**Task objective**.
Your copy should match the records exactly, except that it contains no pictures.

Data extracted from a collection
━━━━━━━━━━━━━━━━━━━━━━━━━━━━━━

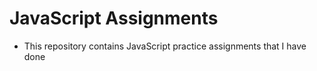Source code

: # JavaScript Assignments

- This repository contains JavaScript practice assignments that I have done
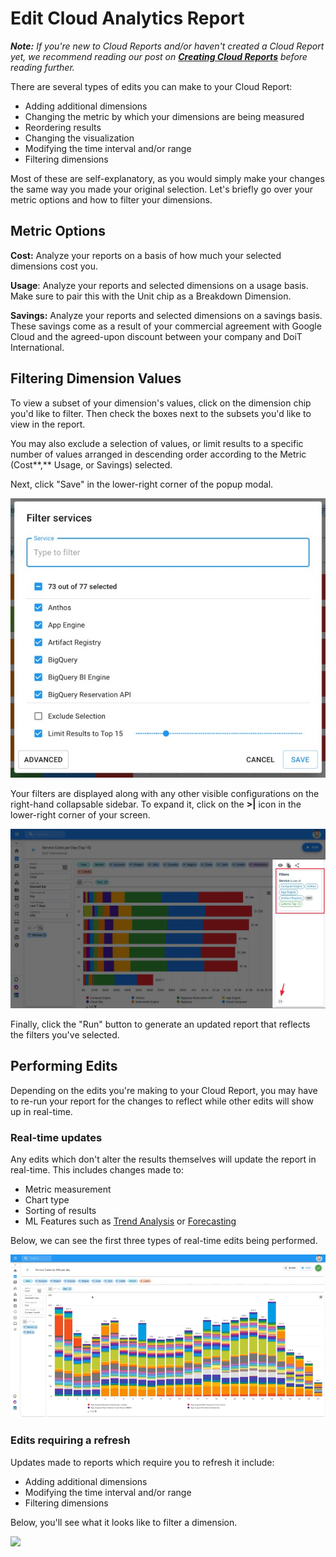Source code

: # Edit Cloud Analytics Report

_**Note:** If you're new to Cloud Reports and/or haven't created a Cloud Report yet, we recommend reading our post on_ [_**Creating Cloud Reports**_](create-cloud-report.md) _before reading further._

There are several types of edits you can make to your Cloud Report:

* Adding additional dimensions
* Changing the metric by which your dimensions are being measured
* Reordering results
* Changing the visualization
* Modifying the time interval and/or range
* Filtering dimensions

Most of these are self-explanatory, as you would simply make your changes the same way you made your original selection. Let's briefly go over your metric options and how to filter your dimensions.

## **Metric Options**

**Cost:** Analyze your reports on a basis of how much your selected dimensions cost you.

**Usage**: Analyze your reports and selected dimensions on a usage basis. Make sure to pair this with the Unit chip as a Breakdown Dimension.

**Savings:** Analyze your reports and selected dimensions on a savings basis. These savings come as a result of your commercial agreement with Google Cloud and the agreed-upon discount between your company and DoiT International.

## **Filtering Dimension Values**

To view a subset of your dimension's values, click on the dimension chip you'd like to filter. Then check the boxes next to the subsets you'd like to view in the report.

You may also exclude a selection of values, or limit results to a specific number of values arranged in descending order according to the Metric \(Cost**,** Usage, or Savings\) selected.

Next, click "Save" in the lower-right corner of the popup modal.

![](../.gitbook/assets/cloudreports_filters.jpg)

Your filters are displayed along with any other visible configurations on the right-hand collapsable sidebar. To expand it, click on the **&gt;\|** icon in the lower-right corner of your screen.

![](../.gitbook/assets/cloudreports_filtervisibleconfig.jpg)

Finally, click the "Run" button to generate an updated report that reflects the filters you've selected.

## **Performing Edits**

Depending on the edits you're making to your Cloud Report, you may have to re-run your report for the changes to reflect while other edits will show up in real-time.

### **Real-time updates**

Any edits which don't alter the results themselves will update the report in real-time. This includes changes made to:

* Metric measurement
* Chart type
* Sorting of results
* ML Features such as [Trend Analysis](trend-analysis.md) or [Forecasting](forecasting.md)

Below, we can see the first three types of real-time edits being performed. 

![](../.gitbook/assets/cleanshot-2020-06-30-at-12.49.48.gif)

### **Edits requiring a refresh**

Updates made to reports which require you to refresh it include:

* Adding additional dimensions
* Modifying the time interval and/or range
* Filtering dimensions

Below, you'll see what it looks like to filter a dimension.

![](../.gitbook/assets/cleanshot-2020-06-30-at-13.19.17.gif)

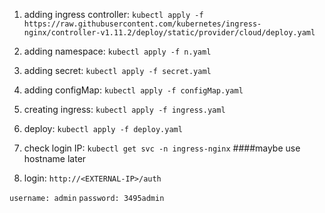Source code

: 1. adding ingress controller:
`kubectl apply -f https://raw.githubusercontent.com/kubernetes/ingress-nginx/controller-v1.11.2/deploy/static/provider/cloud/deploy.yaml`

2. adding namespace: 
`kubectl apply -f n.yaml`

3. adding secret:
`kubectl apply -f secret.yaml`

4. adding configMap:
`kubectl apply -f configMap.yaml`

5. creating ingress:
`kubectl apply -f ingress.yaml`

6. deploy:
`kubectl apply -f deploy.yaml`

7. check login IP:
`kubectl get svc -n ingress-nginx`  ####maybe use hostname later

8. login:
`http://<EXTERNAL-IP>/auth`

`username: admin`
`password: 3495admin`

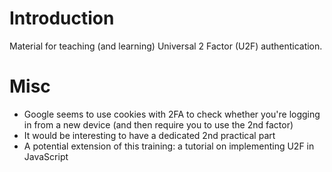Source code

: # Introduction
Material for teaching (and learning) Universal 2 Factor (U2F) authentication.

# Misc
* Google seems to use cookies with 2FA to check whether you're logging in from a new device (and then require you to use the 2nd factor)
* It would be interesting to have a dedicated 2nd practical part
* A potential extension of this training: a tutorial on implementing U2F in JavaScript 
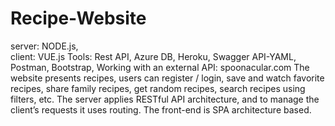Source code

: # Recipe-Website
server: NODE.js,<br> client: VUE.js Tools: Rest API, Azure DB, Heroku, Swagger API-YAML, Postman, Bootstrap, Working with an external API: spoonacular.com The website presents recipes, users can register / login, save and watch favorite recipes, share family recipes, get random recipes, search recipes using filters, etc. The server applies RESTful API architecture, and to manage the client’s requests it uses routing. The front-end is SPA architecture based.
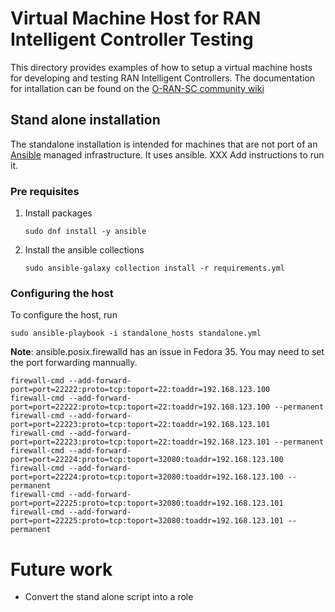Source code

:  # Virtual Machine Host for RAN Intelligent Controller Testing

This directory provides examples of how to setup a virtual machine hosts for developing and testing RAN Intelligent Controllers. The documentation for intallation can be found on the [O-RAN-SC community wiki](https://docs.o-ran-sc.org/projects/o-ran-sc-it-dep/en/latest/installation-guides.html#virtualbox-vms-as-installation-hosts)

## Stand alone installation
The standalone installation is intended for machines that are not port of an [Ansible](https://ansible.com) managed infrastructure. It uses ansible. XXX Add instructions to run it.

### Pre requisites

  1. Install packages

         sudo dnf install -y ansible
      
  2. Install the ansible collections

         sudo ansible-galaxy collection install -r requirements.yml

### Configuring the host
To configure the host, run

    sudo ansible-playbook -i standalone_hosts standalone.yml
    
**Note**: ansible.posix.firewalld has an issue in Fedora 35. You may need to set the port forwarding mannually.

    firewall-cmd --add-forward-port=port=22222:proto=tcp:toport=22:toaddr=192.168.123.100
    firewall-cmd --add-forward-port=port=22222:proto=tcp:toport=22:toaddr=192.168.123.100 --permanent
    firewall-cmd --add-forward-port=port=22223:proto=tcp:toport=22:toaddr=192.168.123.101
    firewall-cmd --add-forward-port=port=22223:proto=tcp:toport=22:toaddr=192.168.123.101 --permanent
    firewall-cmd --add-forward-port=port=22224:proto=tcp:toport=32080:toaddr=192.168.123.100
    firewall-cmd --add-forward-port=port=22224:proto=tcp:toport=32080:toaddr=192.168.123.100 --permanent
    firewall-cmd --add-forward-port=port=22225:proto=tcp:toport=32080:toaddr=192.168.123.101
    firewall-cmd --add-forward-port=port=22225:proto=tcp:toport=32080:toaddr=192.168.123.101 --permanent

# Future work
- Convert the stand alone script into a role
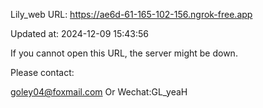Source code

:Lily_web URL: https://ae6d-61-165-102-156.ngrok-free.app

Updated at: 2024-12-09 15:43:56

If you cannot open this URL, the server might be down.

Please contact: 

goley04@foxmail.com Or Wechat:GL_yeaH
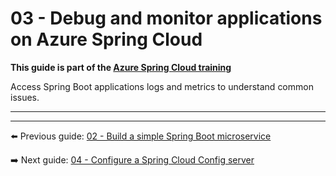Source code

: # 03 - Debug and monitor applications on Azure Spring Cloud

__This guide is part of the [Azure Spring Cloud training](../README.md)__

Access Spring Boot applications logs and metrics to understand common issues.

---



---

⬅️ Previous guide: [02 - Build a simple Spring Boot microservice](../02-build-a-simple-spring-boot-microservice/README.md)

➡️ Next guide: [04 - Configure a Spring Cloud Config server](../04-configure-a-spring-cloud-config-server/README.md)
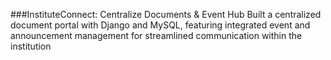 ###InstituteConnect: Centralize Documents & Event Hub
Built a centralized document portal with Django and MySQL, featuring integrated event and announcement
management for streamlined communication within the institution
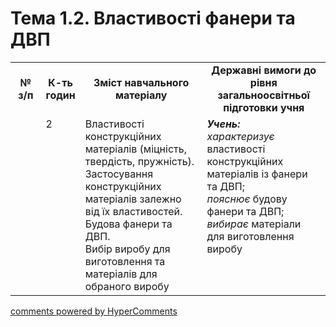<div id="hypercomments_widget" class="js-hypercomments-widget invisible"></div>

# Тема 1.2. Властивості фанери та ДВП

<table>
  <tr>
    <td width="10%" align="center"><b>№ з/п</b></td>
    <td width="10%" align="center"><b>К-ть годин</b></td>
    <td width="40%" align="center"><b>Зміст навчального матеріалу</b></td>
    <td width="40%" align="center"><b>Державні вимоги до рівня загальноосвітньої підготовки учня</b></td>
  </tr>
  <tr>
<td width="10%" style="vertical-align:top !important;"></td>
<td width="10%" style="vertical-align:top !important;">2</td>
    <td width="40%" style="vertical-align:top !important;">
Властивості конструкційних матеріалів (міцність, твердість, пружність). Застосування конструкційних матеріалів залежно від їх властивостей. Будова фанери та ДВП. <br>
Вибір  виробу для виготовлення та матеріалів для обраного виробу
</td>
    <td width="40%" style="vertical-align:top !important;">
<i><b>Учень:</b></i><br>
<i>характеризує</i> властивості конструкційних матеріалів із фанери та ДВП;<br>
<i>пояснює</i> будову фанери та ДВП;<br>
<i>вибирає</i> матеріали для виготовлення виробу 
</td>
  </tr>
</table>

<div class="js-hypercomments-container">
<a href="http://hypercomments.com" class="hc-link" title="comments widget">comments powered by HyperComments</a>
</div>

━━━━━━━━━━━━━━━━━━━━━━━━━━━━━━

**Response to the exercise**.
Source code

: # JavaScript Assignments

- This repository contains JavaScript practice assignments that I have done
Source code

: # Edit Cloud Analytics Report

_**Note:** If you're new to Cloud Reports and/or haven't created a Cloud Report yet, we recommend reading our post on_ [_**Creating Cloud Reports**_](create-cloud-report.md) _before reading further._

There are several types of edits you can make to your Cloud Report:

* Adding additional dimensions
* Changing the metric by which your dimensions are being measured
* Reordering results
* Changing the visualization
* Modifying the time interval and/or range
* Filtering dimensions

Most of these are self-explanatory, as you would simply make your changes the same way you made your original selection. Let's briefly go over your metric options and how to filter your dimensions.

## **Metric Options**

**Cost:** Analyze your reports on a basis of how much your selected dimensions cost you.

**Usage**: Analyze your reports and selected dimensions on a usage basis. Make sure to pair this with the Unit chip as a Breakdown Dimension.

**Savings:** Analyze your reports and selected dimensions on a savings basis. These savings come as a result of your commercial agreement with Google Cloud and the agreed-upon discount between your company and DoiT International.

## **Filtering Dimension Values**

To view a subset of your dimension's values, click on the dimension chip you'd like to filter. Then check the boxes next to the subsets you'd like to view in the report.

You may also exclude a selection of values, or limit results to a specific number of values arranged in descending order according to the Metric \(Cost**,** Usage, or Savings\) selected.

Next, click "Save" in the lower-right corner of the popup modal.

![](../.gitbook/assets/cloudreports_filters.jpg)

Your filters are displayed along with any other visible configurations on the right-hand collapsable sidebar. To expand it, click on the **&gt;\|** icon in the lower-right corner of your screen.

![](../.gitbook/assets/cloudreports_filtervisibleconfig.jpg)

Finally, click the "Run" button to generate an updated report that reflects the filters you've selected.

## **Performing Edits**

Depending on the edits you're making to your Cloud Report, you may have to re-run your report for the changes to reflect while other edits will show up in real-time.

### **Real-time updates**

Any edits which don't alter the results themselves will update the report in real-time. This includes changes made to:

* Metric measurement
* Chart type
* Sorting of results
* ML Features such as [Trend Analysis](trend-analysis.md) or [Forecasting](forecasting.md)

Below, we can see the first three types of real-time edits being performed. 

![](../.gitbook/assets/cleanshot-2020-06-30-at-12.49.48.gif)

### **Edits requiring a refresh**

Updates made to reports which require you to refresh it include:

* Adding additional dimensions
* Modifying the time interval and/or range
* Filtering dimensions

Below, you'll see what it looks like to filter a dimension.

![](../.gitbook/assets/cleanshot-2020-06-30-at-13.19.17.gif)

Source code

: 1. adding ingress controller:
`kubectl apply -f https://raw.githubusercontent.com/kubernetes/ingress-nginx/controller-v1.11.2/deploy/static/provider/cloud/deploy.yaml`

2. adding namespace: 
`kubectl apply -f n.yaml`

3. adding secret:
`kubectl apply -f secret.yaml`

4. adding configMap:
`kubectl apply -f configMap.yaml`

5. creating ingress:
`kubectl apply -f ingress.yaml`

6. deploy:
`kubectl apply -f deploy.yaml`

7. check login IP:
`kubectl get svc -n ingress-nginx`  ####maybe use hostname later

8. login:
`http://<EXTERNAL-IP>/auth`

`username: admin`
`password: 3495admin`

Source code

: # Introduction
Material for teaching (and learning) Universal 2 Factor (U2F) authentication.

# Misc
* Google seems to use cookies with 2FA to check whether you're logging in from a new device (and then require you to use the 2nd factor)
* It would be interesting to have a dedicated 2nd practical part
* A potential extension of this training: a tutorial on implementing U2F in JavaScript 
Source code

: # Recipe-Website
server: NODE.js,<br> client: VUE.js Tools: Rest API, Azure DB, Heroku, Swagger API-YAML, Postman, Bootstrap, Working with an external API: spoonacular.com The website presents recipes, users can register / login, save and watch favorite recipes, share family recipes, get random recipes, search recipes using filters, etc. The server applies RESTful API architecture, and to manage the client’s requests it uses routing. The front-end is SPA architecture based.
Source code

:  # Virtual Machine Host for RAN Intelligent Controller Testing

This directory provides examples of how to setup a virtual machine hosts for developing and testing RAN Intelligent Controllers. The documentation for intallation can be found on the [O-RAN-SC community wiki](https://docs.o-ran-sc.org/projects/o-ran-sc-it-dep/en/latest/installation-guides.html#virtualbox-vms-as-installation-hosts)

## Stand alone installation
The standalone installation is intended for machines that are not port of an [Ansible](https://ansible.com) managed infrastructure. It uses ansible. XXX Add instructions to run it.

### Pre requisites

  1. Install packages

         sudo dnf install -y ansible
      
  2. Install the ansible collections

         sudo ansible-galaxy collection install -r requirements.yml

### Configuring the host
To configure the host, run

    sudo ansible-playbook -i standalone_hosts standalone.yml
    
**Note**: ansible.posix.firewalld has an issue in Fedora 35. You may need to set the port forwarding mannually.

    firewall-cmd --add-forward-port=port=22222:proto=tcp:toport=22:toaddr=192.168.123.100
    firewall-cmd --add-forward-port=port=22222:proto=tcp:toport=22:toaddr=192.168.123.100 --permanent
    firewall-cmd --add-forward-port=port=22223:proto=tcp:toport=22:toaddr=192.168.123.101
    firewall-cmd --add-forward-port=port=22223:proto=tcp:toport=22:toaddr=192.168.123.101 --permanent
    firewall-cmd --add-forward-port=port=22224:proto=tcp:toport=32080:toaddr=192.168.123.100
    firewall-cmd --add-forward-port=port=22224:proto=tcp:toport=32080:toaddr=192.168.123.100 --permanent
    firewall-cmd --add-forward-port=port=22225:proto=tcp:toport=32080:toaddr=192.168.123.101
    firewall-cmd --add-forward-port=port=22225:proto=tcp:toport=32080:toaddr=192.168.123.101 --permanent

# Future work
- Convert the stand alone script into a role
Source code

:Lily_web URL: https://ae6d-61-165-102-156.ngrok-free.app

Updated at: 2024-12-09 15:43:56

If you cannot open this URL, the server might be down.

Please contact: 

goley04@foxmail.com Or Wechat:GL_yeaH
Source code

: # 03 - Debug and monitor applications on Azure Spring Cloud

__This guide is part of the [Azure Spring Cloud training](../README.md)__

Access Spring Boot applications logs and metrics to understand common issues.

---



---

⬅️ Previous guide: [02 - Build a simple Spring Boot microservice](../02-build-a-simple-spring-boot-microservice/README.md)

➡️ Next guide: [04 - Configure a Spring Cloud Config server](../04-configure-a-spring-cloud-config-server/README.md)
 ###InstituteConnect: Centralize Documents & Event Hub
Built a centralized document portal with Django and MySQL, featuring integrated event and announcement
management for streamlined communication within the institution
<div id="hypercomments_widget" class="js-hypercomments-widget invisible"></div>

# Тема 1.2. Властивості фанери та ДВП

<table>
  <tr>
    <td width="10%" align="center"><b>№ з/п</b></td>
    <td width="10%" align="center"><b>К-ть годин</b></td>
    <td width="40%" align="center"><b>Зміст навчального матеріалу</b></td>
    <td width="40%" align="center"><b>Державні вимоги до рівня загальноосвітньої підготовки учня</b></td>
  </tr>
  <tr>
<td width="10%" style="vertical-align:top !important;"></td>
<td width="10%" style="vertical-align:top !important;">2</td>
    <td width="40%" style="vertical-align:top !important;">
Властивості конструкційних матеріалів (міцність, твердість, пружність). Застосування конструкційних матеріалів залежно від їх властивостей. Будова фанери та ДВП. <br>
Вибір  виробу для виготовлення та матеріалів для обраного виробу
</td>
    <td width="40%" style="vertical-align:top !important;">
<i><b>Учень:</b></i><br>
<i>характеризує</i> властивості конструкційних матеріалів із фанери та ДВП;<br>
<i>пояснює</i> будову фанери та ДВП;<br>
<i>вибирає</i> матеріали для виготовлення виробу 
</td>
  </tr>
</table>

<div class="js-hypercomments-container">
<a href="http://hypercomments.com" class="hc-link" title="comments widget">comments powered by HyperComments</a>
</div>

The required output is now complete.